Karenanya, ujar Arifin, perlu diberitahukan dan disampaikan agar pihak Komisi Pemilihan Umum RI dan Badan Pengawas Pemilu RI tidak melakukan pembangkangan terhadap hukum.
"Sehingga, guna menghindari perbuatan pembangkangan atau ketidaktaatan terhadap hukum yaitu Putusan Mahkamah Konstitusi tersebut, sepatutnya KPU dan Bawaslu RII memberikan instruksi atau perintah kepada KPU Kabupaten/Kota khususnya kepada Komisi Pemilihan Umum Kabupaten Kutai Kartanegara untuk menerbitkan Keputusan Pembatalan Calon Bupati Kutai Kartanegara atas nama Edi Damansyah," terang dia.
Agar, tutur Arifin, tidak terjadi legimitasi terhadap calon yang telah 2 (dua) periode menjabat Kepala Daerah (Bupati Kutai Kartanegara) maju kembali untuk periode ke-3 pada pemilihan Bupati Kutai Kartanegara tahun 2024 saat ini.

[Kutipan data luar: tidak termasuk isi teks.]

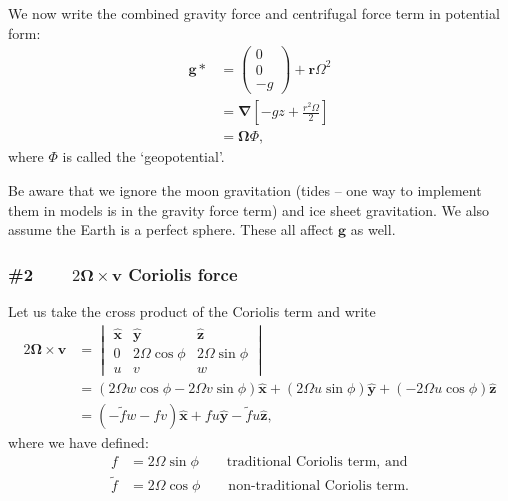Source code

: We now write the combined gravity force and centrifugal force term in potential form:
\begin{align}
\boldsymbol{g}*& = \begin{pmatrix}
0\\0\\-g
\end{pmatrix} + \boldsymbol{r}\Omega^2 \nonumber\\
& = \boldsymbol{\nabla}\left[ -g z + \frac{r^2\Omega}{2} \right] \nonumber\\
& = \boldsymbol{\Omega} \Phi,
\end{align}
where $\Phi$ is called the `geopotential'.

Be aware that we ignore the moon gravitation (tides -- one way to implement them in models is in the gravity force term) and ice sheet gravitation. We also assume the Earth is a perfect sphere. These all affect $\boldsymbol{g}$ as well.

\subsubsection*{\#2 $\qquad 2 \boldsymbol{\Omega} \times \boldsymbol{v}$ \qquad Coriolis force}

Let us take the cross product of the Coriolis term and write
\begin{align}
2\boldsymbol{\Omega}\times\boldsymbol{v} & = \begin{vmatrix}
\hat{\boldsymbol{x}} & \hat{\boldsymbol{y}} & \hat{\boldsymbol{z}} \\
0 & 2\Omega\cos\phi & 2\Omega\sin\phi\\
u & v & w
\end{vmatrix} \nonumber\\
& =  (2 \Omega w \cos\phi - 2\Omega v \sin\phi )\hat{\boldsymbol{x}} +  (2\Omega u \sin \phi)\hat{\boldsymbol{y}} +  (-2 \Omega u \cos \phi)\hat{\boldsymbol{z}} \nonumber\\
& = (-\tilde{f}w - fv)\hat{\boldsymbol{x}} + fu \hat{\boldsymbol{y}} - \tilde{f}u \hat{\boldsymbol{z}},
\end{align}
where we have defined:
\begin{equation}
\begin{aligned}
f &= 2\Omega\sin\phi \qquad \text{traditional Coriolis term, and} \\
\tilde{f} &= 2\Omega\cos\phi \qquad \text{non-traditional Coriolis term.} \\
\end{aligned}
\end{equation}

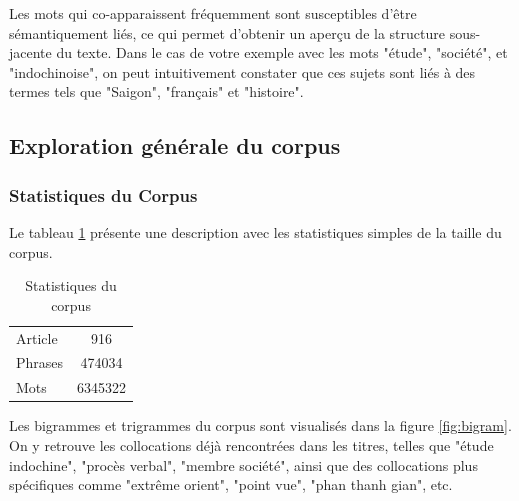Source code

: Les mots qui co-apparaissent fréquemment sont susceptibles d'être sémantiquement liés, ce qui permet d'obtenir un aperçu de la structure sous-jacente du texte. Dans le cas de votre exemple avec les mots "étude", "société", et "indochinoise", on peut intuitivement constater que ces sujets sont liés à des termes tels que "Saigon", "français" et "histoire".



\subsection{Exploration générale du corpus}
\subsubsection{Statistiques du Corpus}
Le tableau \ref{Tab:statscorpus} présente une description avec les statistiques simples de la taille du corpus.

\begin{table}[H]
\caption{Statistiques du corpus}
\centering
\bigskip
\begin{tabular}{lc}
    \hline
    Article &  916 \\
    Phrases &  474034  \\
    Mots &  6345322 \\
    \hline
\end{tabular}
 \label{Tab:statscorpus}
\end{table}
\bigskip

Les bigrammes et trigrammes du corpus sont visualisés dans la figure \ref{fig:bigram}. On y retrouve les collocations déjà rencontrées dans les titres, telles que "étude indochine", "procès verbal", "membre société", ainsi que des collocations plus spécifiques comme "extrême orient", "point vue", "phan thanh gian", etc.


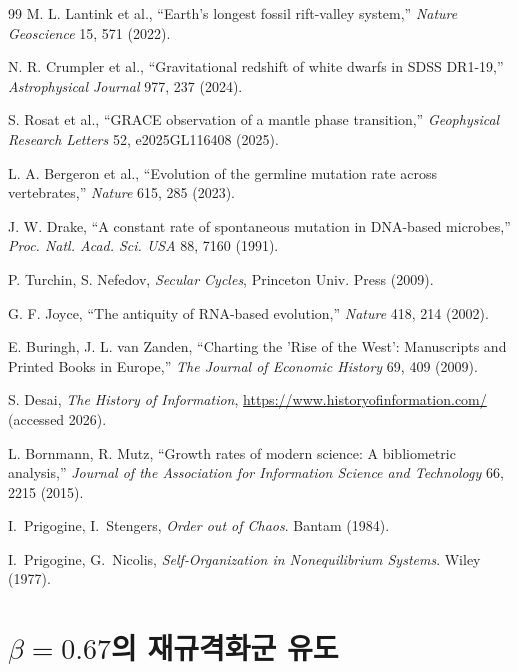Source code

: \documentclass[12pt,a4paper]{article}
\theoremstyle{remark}
\begin{document}
\begin{thebibliography}{99}
		M. L. Lantink et al., ``Earth's longest fossil rift-valley system,'' \emph{Nature Geoscience} 15, 571 (2022).
		
		N. R. Crumpler et al., ``Gravitational redshift of white dwarfs in SDSS DR1-19,'' \emph{Astrophysical Journal} 977, 237 (2024).
		
		S. Rosat et al., ``GRACE observation of a mantle phase transition,'' \emph{Geophysical Research Letters} 52, e2025GL116408 (2025).
		
		L. A. Bergeron et al., ``Evolution of the germline mutation rate across vertebrates,'' \emph{Nature} 615, 285 (2023).
		
		J. W. Drake, ``A constant rate of spontaneous mutation in DNA-based microbes,'' \textit{Proc. Natl. Acad. Sci. USA} 88, 7160 (1991).
		
		P. Turchin, S. Nefedov, \emph{Secular Cycles}, Princeton Univ. Press (2009).
		
		G. F. Joyce, ``The antiquity of RNA-based evolution,'' \textit{Nature} 418, 214 (2002).
		
		E. Buringh, J. L. van Zanden, ``Charting the 'Rise of the West': Manuscripts and Printed Books in Europe,'' \emph{The Journal of Economic History} 69, 409 (2009).
		
		S. Desai, \emph{The History of Information}, \url{https://www.historyofinformation.com/} (accessed 2026).
		
		L. Bornmann, R. Mutz, ``Growth rates of modern science: A bibliometric analysis,'' \emph{Journal of the Association for Information Science and Technology} 66, 2215 (2015).
		
		 I.~Prigogine, I.~Stengers, \emph{Order out of Chaos}. Bantam (1984).
		
		 I.~Prigogine, G.~Nicolis, \emph{Self‑Organization in Nonequilibrium Systems}. Wiley (1977).
		
	\end{thebibliography}
	
	\appendix
	
	\section{\(\beta = 0.67\)의 재규격화군 유도}
	\label{app:rg}
	
\end{document}

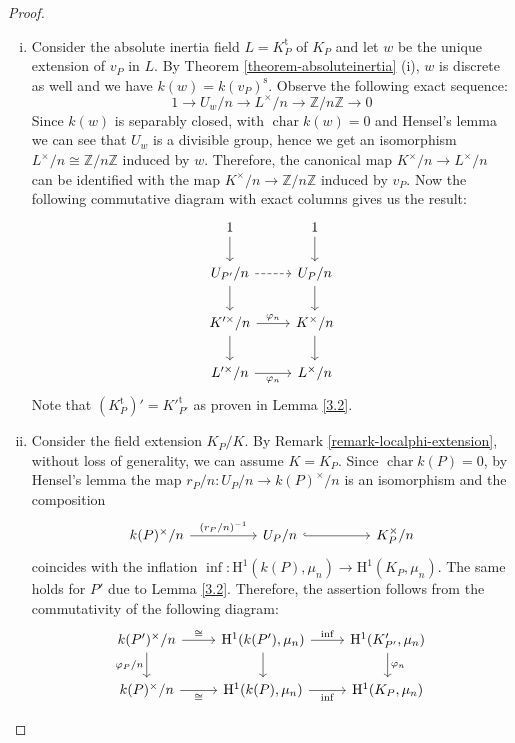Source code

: \begin{proof}
\begin{enumerate}[(i)]
\item Consider the absolute inertia field $L = K_P^\text{t}$ of $K_P$ and let $w$ be the unique extension of $v_P$ in $L$. By Theorem \ref{theorem-absoluteinertia} (i), $w$ is discrete as well and we have $k(w) = k(v_P)^\text{s}$. Observe the following exact sequence:
\[ 1 \longrightarrow U_w/n \longrightarrow L^\times /n\longrightarrow \mathbb{Z}/n\mathbb{Z}\longrightarrow 0 \]
Since $k(w)$ is separably closed, with $\operatorname{char} k(w)=0$ and Hensel's lemma we can see that $U_w$ is a divisible group, hence we get an isomorphism $L^\times /n\cong \mathbb{Z}/n\mathbb{Z}$ induced by $w$. Therefore, the canonical map $K^\times/n\to L^\times/n$ can be identified with the map $K^\times/n \to\mathbb{Z}/n\mathbb{Z}$ induced by $v_P$. Now the following commutative diagram with exact columns gives us the result:
\[ \begin{tikzcd}
1 \ar[d] & 1 \ar[d]\\
U_{P'}/n \ar[r, dashed]\ar[d] & U_P/n\ar[d]\\
K'^\times /n \ar[r, "\varphi_n"]\ar[d] & K^\times/n\ar[d]\\
L'^\times /n \ar[r, "\varphi_n"'] &  L^\times /n
\end{tikzcd}\]
Note that $(K^\text{t}_P)' = K'^{\text{t}}_{P'}$ as proven in Lemma \ref{3.2}.
\item Consider the field extension $K_P/K$. By Remark \ref{remark-localphi-extension}, without loss of generality, we can assume $K=K_P$. Since $\operatorname{char}k(P)=0$, by Hensel's lemma the map $r_P/n: U_P/n\to k(P)^\times/n$ is an isomorphism and the composition
\[\begin{tikzcd}
k(P)^\times / n\ar[rr, "(r_P/n)^{-1}"] && U_P/n \ar[rr, hook] && K_P^\times/n
\end{tikzcd}\]
coincides with the inflation $\operatorname{inf}: \mathrm{H}^1(k(P), \mu_n) \to \mathrm{H}^1(K_P,\mu_n)$. The same holds for $P'$ due to Lemma \ref{3.2}. Therefore, the assertion follows from the commutativity of the following diagram:
\[ \begin{tikzcd}
k(P')^\times/n \ar[r, "\cong"] \ar[d, "\varphi_P/n"'] & \mathrm{H}^1(k(P'),\mu_n) \ar[r, "\mathrm{inf}"] \ar[d]& \mathrm{H}^1(K'_{P'}, \mu_n) \ar[d, "\varphi_n"] \\
k(P)^\times/n \ar[r, "\cong"'] & \mathrm{H}^1(k(P),\mu_n)  \ar[r, "\mathrm{inf}"'] & \mathrm{H}^1(K_{P}, \mu_n)
\end{tikzcd}  \qedhere\]
\end{enumerate}
\end{proof}

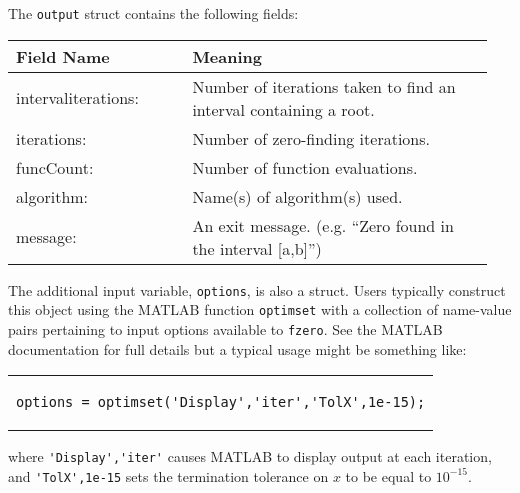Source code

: \begin{itemize}
The  \lstinline[style=myMatlab]{output} struct contains the following fields:
\begin{center}
\begin{tabular}{|p{0.35\linewidth} | p{0.6\linewidth}|}
\hline
\textbf{Field Name} & \textbf{Meaning} \\ \hline
intervaliterations: & Number of iterations taken to find an interval containing a root. \\
iterations: & Number of zero-finding iterations. \\
funcCount: & Number of function evaluations. \\ 
algorithm: & Name(s) of algorithm(s) used. \\
message: & An exit message. (e.g. ``Zero found in the interval [a,b]'')\\
\hline
\end{tabular}
\end{center}


\end{itemize} 

The additional input variable, \lstinline[style=myMatlab]{options}, is also a struct. Users typically construct this object using the MATLAB function \lstinline[style=myMatlab]{optimset} with a collection of name-value pairs pertaining to input options available to \lstinline[style=myMatlab]{fzero}.  See the MATLAB documentation for full details but a typical usage might be something like:

\begin{center}
\begin{tabular}{c}
\begin{lstlisting}[style=myMatlab, frame=none, numbers=none, basicstyle=\small]
options = optimset('Display','iter','TolX',1e-15);
\end{lstlisting}
\end{tabular}
\end{center}
where \lstinline[style=myMatlab]{'Display','iter'} causes MATLAB to display output at each iteration, and \lstinline[style=myMatlab]{'TolX',1e-15} sets the termination tolerance on $x$ to be equal to $10^{-15}$.


  



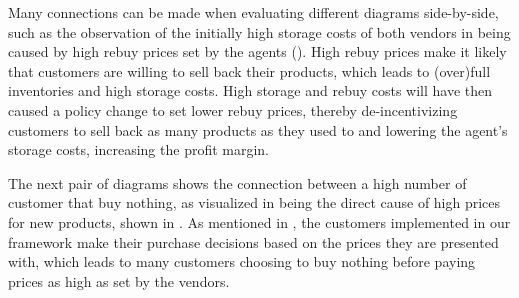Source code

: Many connections can be made when evaluating different diagrams side-by-side, such as the observation of the initially high storage costs of both vendors in  being caused by high rebuy prices set by the agents (). High rebuy prices make it likely that customers are willing to sell back their products, which leads to (over)full inventories and high storage costs. High storage and rebuy costs will have then caused a policy change to set lower rebuy prices, thereby de-incentivizing customers to sell back as many products as they used to and lowering the agent's storage costs, increasing the profit margin.

The next pair of diagrams shows the connection between a high number of customer that buy nothing, as visualized in  being the direct cause of high prices for new products, shown in . As mentioned in , the customers implemented in our framework make their purchase decisions based on the prices they are presented with, which leads to many customers choosing to buy nothing before paying prices as high as set by the vendors.

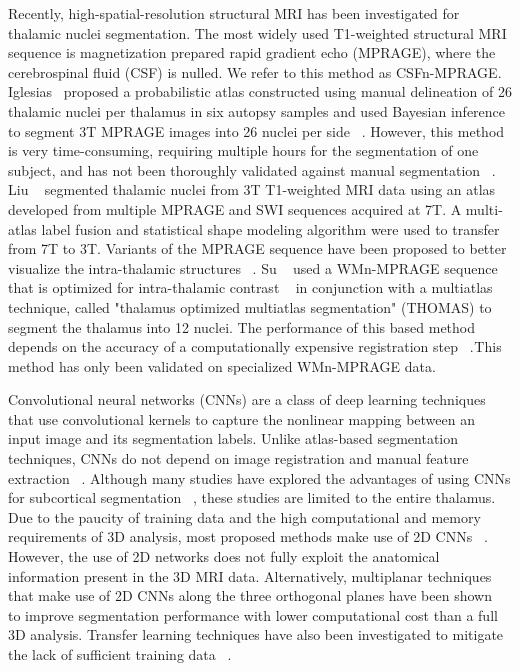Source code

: \documentclass[3p,,final,12pt]{elsarticle}
\begin{document}
Recently, high-spatial-resolution structural MRI has been investigated for thalamic nuclei segmentation. The most widely used T1-weighted structural MRI sequence is magnetization prepared rapid gradient echo (MPRAGE), where the cerebrospinal fluid (CSF) is nulled. We refer to this method as CSFn-MPRAGE. Iglesias\unskip~\cite{1643371:26789917} proposed a probabilistic atlas constructed using manual delineation of 26 thalamic nuclei per thalamus in six autopsy samples and used Bayesian inference to segment 3T MPRAGE images into 26 nuclei per side \unskip~\cite{1643371:26789932,1643371:26789914}. However, this method is very time-consuming, requiring multiple hours for the segmentation of one subject, and has not been thoroughly validated against manual segmentation \unskip~\cite{1643371:26789917}. Liu \unskip~\cite{1643371:26789952} segmented thalamic nuclei from 3T T1-weighted MRI data using an atlas developed from multiple MPRAGE and SWI sequences acquired at 7T. A multi-atlas label fusion and statistical shape modeling algorithm were used to transfer from 7T to 3T. Variants of the MPRAGE sequence have been proposed to better visualize the intra-thalamic structures \unskip~\cite{1643371:26789957,1643371:26789954}. Su \unskip~\cite{1643371:26789960} used a WMn-MPRAGE sequence that is optimized for intra-thalamic contrast \unskip~\cite{1643371:26789961} in conjunction with a multiatlas technique, called "thalamus optimized multiatlas segmentation" (THOMAS) to segment the thalamus into 12 nuclei. The performance of this based method depends on the accuracy of a computationally expensive registration step \unskip~\cite{1643371:26789917,1643371:26789939}.\ensuremath{^{}}This method has only been validated on specialized WMn-MPRAGE data.

Convolutional neural networks (CNNs) are a class of deep learning techniques that use convolutional kernels to capture the nonlinear mapping between an input image and its segmentation labels. Unlike atlas-based segmentation techniques, CNNs do not depend on image registration and manual feature extraction \unskip~\cite{1643371:26789908}. Although many studies have explored the advantages of using CNNs for subcortical segmentation \unskip~\cite{1643371:26789955,1643371:26789913,1643371:26789947,1643371:26789902}, these studies are limited to the entire thalamus. Due to the paucity of training data and the high computational and memory requirements of 3D analysis, most proposed methods make use of 2D CNNs \unskip~\cite{1643371:26789947}. However, the use of 2D networks does not fully exploit the anatomical information present in the 3D MRI data. Alternatively, multiplanar techniques that make use of 2D CNNs along the three orthogonal planes have been shown \unskip~\cite{1643371:26789913,1643371:26789921,1643371:26789904,1643371:26789950}\ensuremath{^{}}to improve segmentation performance with lower computational cost than a full 3D analysis. Transfer learning techniques have also been investigated to mitigate the lack of sufficient training data \unskip~\cite{1643371:26789942}.
\end{document}

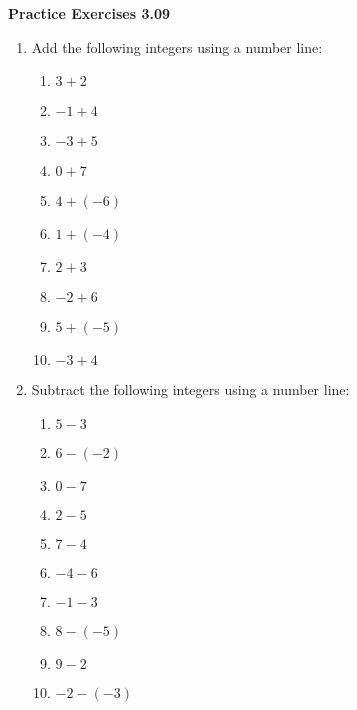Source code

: \vspace{0.3ex}
\noindent\textbf{Practice Exercises 3.09}

\vspace{0.2ex}

\begin{enumerate}[noitemsep, label = \color{blue}\Alph*. ]
\item Add the following integers using a number line:
\begin{multicols}{4}
\begin{enumerate}[noitemsep, label = \color{blue}\arabic*. ]
    \item \(3 + 2\)
    \item \(-1 + 4\)
    \item \(-3 + 5\)
    \item \(0 + 7\)
    \item \(4 + (-6)\)
    \item \(1 + (-4)\)
    \item \(2 + 3\)
    \item \(-2 + 6\)
    \item \(5 + (-5)\)
    \item \(-3 + 4\)
\end{enumerate}
\end{multicols}

\item Subtract the following integers using a number line:
\begin{multicols}{3}
\begin{enumerate}[noitemsep, label = \color{blue}\arabic*. ]
    \item \(5 - 3\)
    \item \(6 - (-2)\)
    \item \(0 - 7\)
    \item \(2 - 5\)
    \item \(7 - 4\)
    \item \(-4 - 6\)
    \item \(-1 - 3\)
    \item \(8 - (-5)\)
    \item \(9 - 2\)
    \item \(-2 - (-3)\)
\end{enumerate}
\end{multicols}
\end{enumerate}
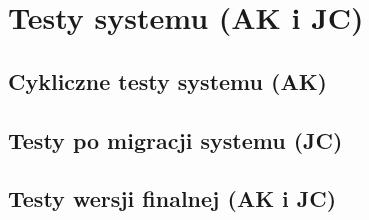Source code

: \chapter{Testy systemu (AK i JC)}
\label{cha:tests}

\section{Cykliczne testy systemu (AK)}

\section{Testy po migracji systemu (JC)}

\section{Testy wersji finalnej (AK i JC)}
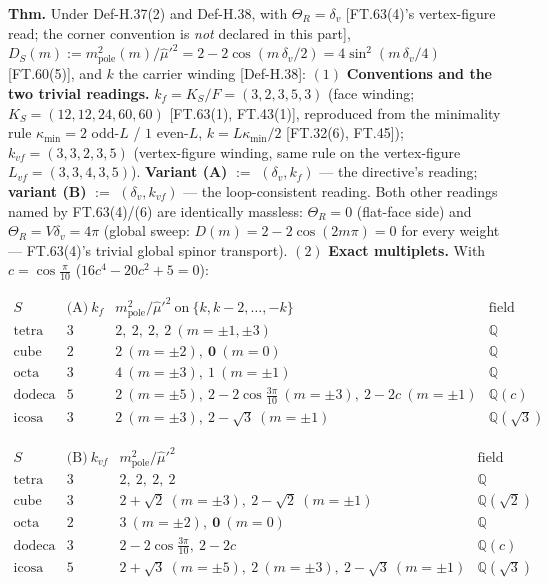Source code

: \begin{theorem}\label{tag:FT-76}
\textbf{Thm.} Under Def-H.37(2) and Def-H.38, with $\Theta_R=\delta_v$ [FT.63(4)'s vertex-figure read; the corner convention is \textit{not} declared in this part], $D_S(m):=m^2_{\mathrm{pole}}(m)/\hat\mu'^2=2-2\cos(m\,\delta_v/2)=4\sin^2(m\,\delta_v/4)$ [FT.60(5)], and $k$ the carrier winding [Def-H.38]: $(1)$ \textbf{Conventions and the two trivial readings.} $k_f=K_S/F=(3,2,3,5,3)$ (face winding; $K_S=(12,12,24,60,60)$ [FT.63(1), FT.43(1)], reproduced from the minimality rule $\kappa_{\min}=2$ odd-$L$ / $1$ even-$L$, $k=L\kappa_{\min}/2$ [FT.32(6), FT.45]); $k_{vf}=(3,3,2,3,5)$ (vertex-figure winding, same rule on the vertex-figure $L_{vf}=(3,3,4,3,5)$). \textbf{Variant (A)} $:=$ $(\delta_v,k_f)$ — the directive's reading; \textbf{variant (B)} $:=$ $(\delta_v,k_{vf})$ — the loop-consistent reading. Both other readings named by FT.63(4)/(6) are identically massless: $\Theta_R=0$ (flat-face side) and $\Theta_R=V\delta_v=4\pi$ (global sweep: $D(m)=2-2\cos(2m\pi)=0$ for every weight — FT.63(4)'s trivial global spinor transport). $(2)$ \textbf{Exact multiplets.} With $c=\cos\tfrac\pi{10}$ ($16c^4-20c^2+5=0$):

\[
\begin{array}{c|c|c|c}
S & \text{(A)}\ k_f & m^2_{\mathrm{pole}}/\hat\mu'^2\ \text{on}\ \{k,k{-}2,\dots,-k\} & \text{field}\\
\hline
\text{tetra} & 3 & 2,\ 2,\ 2,\ 2\ (m=\pm1,\pm3) & \mathbb Q\\
\text{cube} & 2 & 2\ (m=\pm2),\ \mathbf 0\ (m=0) & \mathbb Q\\
\text{octa} & 3 & 4\ (m=\pm3),\ 1\ (m=\pm1) & \mathbb Q\\
\text{dodeca} & 5 & 2\ (m=\pm5),\ 2{-}2\cos\tfrac{3\pi}{10}\ (m=\pm3),\ 2{-}2c\ (m=\pm1) & \mathbb Q(c)\\
\text{icosa} & 3 & 2\ (m=\pm3),\ 2{-}\sqrt3\ (m=\pm1) & \mathbb Q(\sqrt3)
\end{array}
\]

\[
\begin{array}{c|c|c|c}
S & \text{(B)}\ k_{vf} & m^2_{\mathrm{pole}}/\hat\mu'^2 & \text{field}\\
\hline
\text{tetra} & 3 & 2,\ 2,\ 2,\ 2 & \mathbb Q\\
\text{cube} & 3 & 2{+}\sqrt2\ (m=\pm3),\ 2{-}\sqrt2\ (m=\pm1) & \mathbb Q(\sqrt2)\\
\text{octa} & 2 & 3\ (m=\pm2),\ \mathbf 0\ (m=0) & \mathbb Q\\
\text{dodeca} & 3 & 2{-}2\cos\tfrac{3\pi}{10},\ 2{-}2c & \mathbb Q(c)\\
\text{icosa} & 5 & 2{+}\sqrt3\ (m=\pm5),\ 2\ (m=\pm3),\ 2{-}\sqrt3\ (m=\pm1) & \mathbb Q(\sqrt3)
\end{array}
\]


\end{theorem}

"Karena tidak memenuhi syarat sebagaimana Pasal 7 ayat (2) huruf n UU 10/2016 Tentang Perubahan Kedua Atas Undang-Undang Nomor 1 Tahun 2015 Tentang Penetapan Peraturan Pemerintah Pengganti Undang-Undang Nomor 1 Tahun 2014 Tentang Pemilihan Gubernur, Bupati dan Walikota Menjadi Undang-Undang," jelas Arifin.